Return the full listing character for character, without its pictures.

--------------------

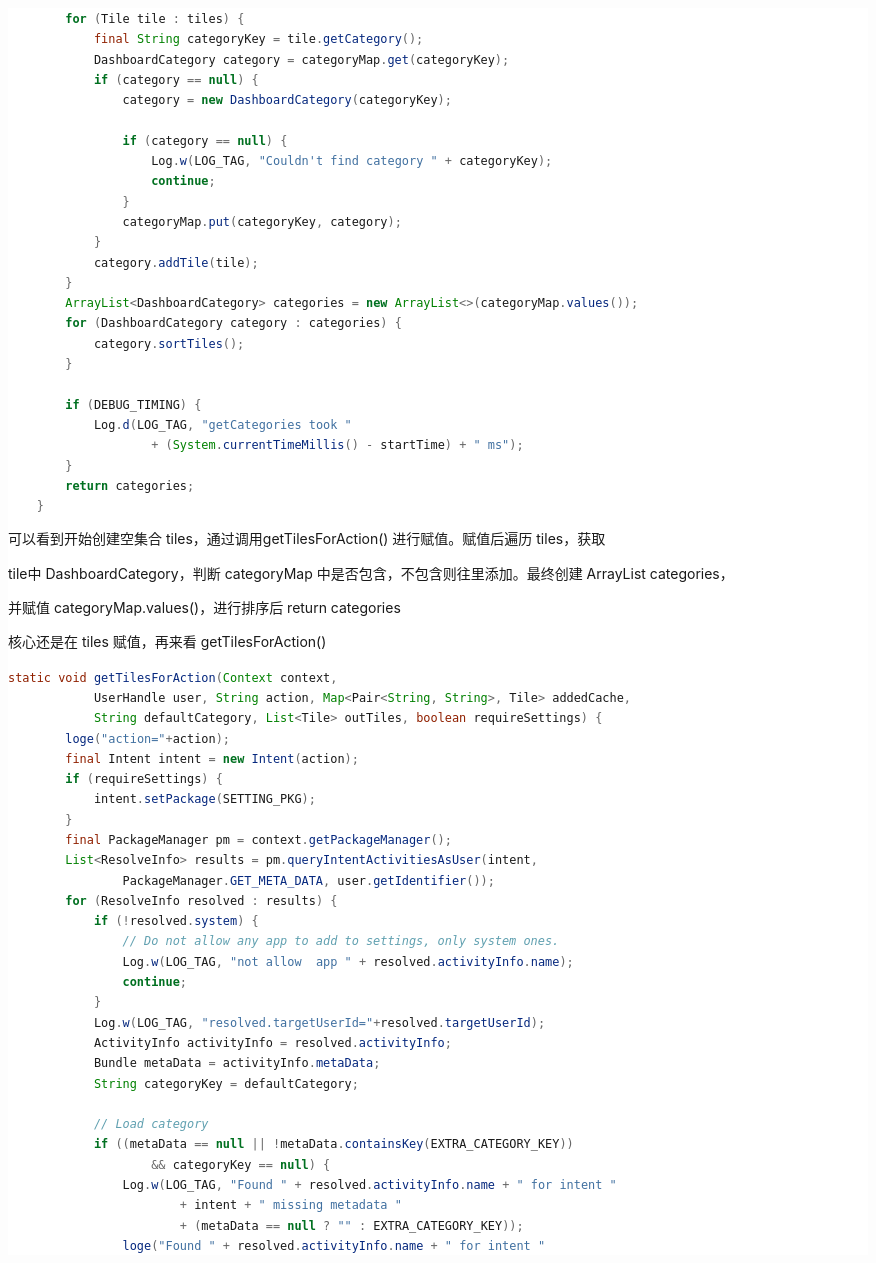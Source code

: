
 ```java
        for (Tile tile : tiles) {
            final String categoryKey = tile.getCategory();
            DashboardCategory category = categoryMap.get(categoryKey);
            if (category == null) {
                category = new DashboardCategory(categoryKey);

                if (category == null) {
                    Log.w(LOG_TAG, "Couldn't find category " + categoryKey);
                    continue;
                }
                categoryMap.put(categoryKey, category);
            }
            category.addTile(tile);
        }
        ArrayList<DashboardCategory> categories = new ArrayList<>(categoryMap.values());
        for (DashboardCategory category : categories) {
            category.sortTiles();
        }

        if (DEBUG_TIMING) {
            Log.d(LOG_TAG, "getCategories took "
                    + (System.currentTimeMillis() - startTime) + " ms");
        }
        return categories;
    }
```

可以看到开始创建空集合 tiles，通过调用getTilesForAction() 进行赋值。赋值后遍历 tiles，获取

tile中 DashboardCategory，判断 categoryMap 中是否包含，不包含则往里添加。最终创建 ArrayList categories，

并赋值 categoryMap.values()，进行排序后 return categories

核心还是在 tiles 赋值，再来看 getTilesForAction()

```java
static void getTilesForAction(Context context,
            UserHandle user, String action, Map<Pair<String, String>, Tile> addedCache,
            String defaultCategory, List<Tile> outTiles, boolean requireSettings) {
        loge("action="+action);
        final Intent intent = new Intent(action);
        if (requireSettings) {
            intent.setPackage(SETTING_PKG);
        }
        final PackageManager pm = context.getPackageManager();
        List<ResolveInfo> results = pm.queryIntentActivitiesAsUser(intent,
                PackageManager.GET_META_DATA, user.getIdentifier());
        for (ResolveInfo resolved : results) {
            if (!resolved.system) {
                // Do not allow any app to add to settings, only system ones.
                Log.w(LOG_TAG, "not allow  app " + resolved.activityInfo.name);
                continue;
            }
            Log.w(LOG_TAG, "resolved.targetUserId="+resolved.targetUserId);
            ActivityInfo activityInfo = resolved.activityInfo;
            Bundle metaData = activityInfo.metaData;
            String categoryKey = defaultCategory;

            // Load category
            if ((metaData == null || !metaData.containsKey(EXTRA_CATEGORY_KEY))
                    && categoryKey == null) {
                Log.w(LOG_TAG, "Found " + resolved.activityInfo.name + " for intent "
                        + intent + " missing metadata "
                        + (metaData == null ? "" : EXTRA_CATEGORY_KEY));
                loge("Found " + resolved.activityInfo.name + " for intent "
```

--------------------

§ Response for this exercise:
Source code

:
 ```java
        for (Tile tile : tiles) {
            final String categoryKey = tile.getCategory();
            DashboardCategory category = categoryMap.get(categoryKey);
            if (category == null) {
                category = new DashboardCategory(categoryKey);

                if (category == null) {
                    Log.w(LOG_TAG, "Couldn't find category " + categoryKey);
                    continue;
                }
                categoryMap.put(categoryKey, category);
            }
            category.addTile(tile);
        }
        ArrayList<DashboardCategory> categories = new ArrayList<>(categoryMap.values());
        for (DashboardCategory category : categories) {
            category.sortTiles();
        }

        if (DEBUG_TIMING) {
            Log.d(LOG_TAG, "getCategories took "
                    + (System.currentTimeMillis() - startTime) + " ms");
        }
        return categories;
    }
```

可以看到开始创建空集合 tiles，通过调用getTilesForAction() 进行赋值。赋值后遍历 tiles，获取

tile中 DashboardCategory，判断 categoryMap 中是否包含，不包含则往里添加。最终创建 ArrayList categories，

并赋值 categoryMap.values()，进行排序后 return categories

核心还是在 tiles 赋值，再来看 getTilesForAction()

```java
static void getTilesForAction(Context context,
            UserHandle user, String action, Map<Pair<String, String>, Tile> addedCache,
            String defaultCategory, List<Tile> outTiles, boolean requireSettings) {
        loge("action="+action);
        final Intent intent = new Intent(action);
        if (requireSettings) {
            intent.setPackage(SETTING_PKG);
        }
        final PackageManager pm = context.getPackageManager();
        List<ResolveInfo> results = pm.queryIntentActivitiesAsUser(intent,
                PackageManager.GET_META_DATA, user.getIdentifier());
        for (ResolveInfo resolved : results) {
            if (!resolved.system) {
                // Do not allow any app to add to settings, only system ones.
                Log.w(LOG_TAG, "not allow  app " + resolved.activityInfo.name);
                continue;
            }
            Log.w(LOG_TAG, "resolved.targetUserId="+resolved.targetUserId);
            ActivityInfo activityInfo = resolved.activityInfo;
            Bundle metaData = activityInfo.metaData;
            String categoryKey = defaultCategory;

            // Load category
            if ((metaData == null || !metaData.containsKey(EXTRA_CATEGORY_KEY))
                    && categoryKey == null) {
                Log.w(LOG_TAG, "Found " + resolved.activityInfo.name + " for intent "
                        + intent + " missing metadata "
                        + (metaData == null ? "" : EXTRA_CATEGORY_KEY));
                loge("Found " + resolved.activityInfo.name + " for intent "
```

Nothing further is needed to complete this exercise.